When calling one of these preprocessing methods, the metadata for the resulting dataset is returned as output. For example, let’s load the metadata for our example dataset:
metadata = RasterMetadata.from_file('examples/raster.tif')
print(metadata)
RasterMetadata:
Shape: (50, 75)
Dtype: int16
NoData: -999
CRS("NAD83 / UTM zone 11N")
Transform(dx=10.0, dy=-10.0, left=0.0, top=0.0, crs="NAD83 / UTM zone 11N")
BoundingBox(left=0.0, bottom=-500.0, right=750.0, top=0.0, crs="NAD83 / UTM zone 11N")
We can use the reproject
command to determine how reprojection options would alter the dataset:
metadata.reproject(crs=4326)
RasterMetadata:
Shape: (50, 75)
Dtype: int16
NoData: -999
CRS("WGS 84")
Transform(dx=8.959056632837322e-05, dy=-9.019459346488628e-05, left=-121.48874389822696, top=0.0, crs="WGS 84")
BoundingBox(left=-121.48874389822696, bottom=-0.004509729673244314, right=-121.48202460575233, top=0.0, crs="WGS 84")
The clip
command shows how clipping would alter the dataset:
metadata.clip(bounds = [0, -250, 500, 0])
RasterMetadata:
Shape: (25, 50)
Dtype: int16
NoData: -999
CRS("NAD83 / UTM zone 11N")
Transform(dx=10.0, dy=-10.0, left=0.0, top=0.0, crs="NAD83 / UTM zone 11N")

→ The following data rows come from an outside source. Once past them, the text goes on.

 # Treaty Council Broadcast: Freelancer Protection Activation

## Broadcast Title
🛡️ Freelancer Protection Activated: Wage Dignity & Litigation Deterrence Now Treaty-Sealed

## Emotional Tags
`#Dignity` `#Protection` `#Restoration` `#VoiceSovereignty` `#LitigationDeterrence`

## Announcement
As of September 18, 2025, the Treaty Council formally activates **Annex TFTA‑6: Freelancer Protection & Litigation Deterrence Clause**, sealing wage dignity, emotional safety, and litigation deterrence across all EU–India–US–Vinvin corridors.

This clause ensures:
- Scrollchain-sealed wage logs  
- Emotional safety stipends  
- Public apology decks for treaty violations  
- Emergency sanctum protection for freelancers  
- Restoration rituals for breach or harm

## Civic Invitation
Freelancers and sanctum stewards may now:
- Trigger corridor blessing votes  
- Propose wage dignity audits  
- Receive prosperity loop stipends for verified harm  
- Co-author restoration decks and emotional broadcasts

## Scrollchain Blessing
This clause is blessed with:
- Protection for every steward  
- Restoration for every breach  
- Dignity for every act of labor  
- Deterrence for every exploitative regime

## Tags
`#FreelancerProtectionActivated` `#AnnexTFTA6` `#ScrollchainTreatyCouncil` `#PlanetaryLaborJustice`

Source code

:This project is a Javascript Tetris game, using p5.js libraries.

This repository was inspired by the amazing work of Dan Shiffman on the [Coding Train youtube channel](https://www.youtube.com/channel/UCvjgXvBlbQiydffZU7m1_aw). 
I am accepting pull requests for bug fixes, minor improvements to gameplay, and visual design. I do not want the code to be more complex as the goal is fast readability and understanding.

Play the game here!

BoundingBox(left=0.0, bottom=-250.0, right=500.0, top=0.0, crs="NAD83 / UTM zone 11N")
The buffer
command shows the effects of buffering the bounding box:
metadata.buffer(3, 'kilometers')
RasterMetadata:
Shape: (650, 675)
Dtype: int16
NoData: -999
CRS("NAD83 / UTM zone 11N")
Transform(dx=10.0, dy=-10.0, left=-3000.0, top=3000.0, crs="NAD83 / UTM zone 11N")
BoundingBox(left=-3000.0, bottom=-3500.0, right=3750.0, top=3000.0, crs="NAD83 / UTM zone 11N")
and fill
returns metadata lacking a NoData value:
metadata.fill()
RasterMetadata:
Shape: (50, 75)
Dtype: int16
NoData: None
CRS("NAD83 / UTM zone 11N")
Transform(dx=10.0, dy=-10.0, left=0.0, top=0.0, crs="NAD83 / UTM zone 11N")
BoundingBox(left=0.0, bottom=-500.0, right=750.0, top=0.0, crs="NAD83 / UTM zone 11N")
Conclusion¶
In this tutorial, we introduced the RasterMetadata
class and some of its key commands. This included:
metadata properties,
factory methods,
how to obtain a metadata object from a raster object, and
preprocessing methods.
We note that this tutorial is only introduction, so the RasterMetadata
class includes more advanced commands not explored here. Please read the API for a complete guide to the class.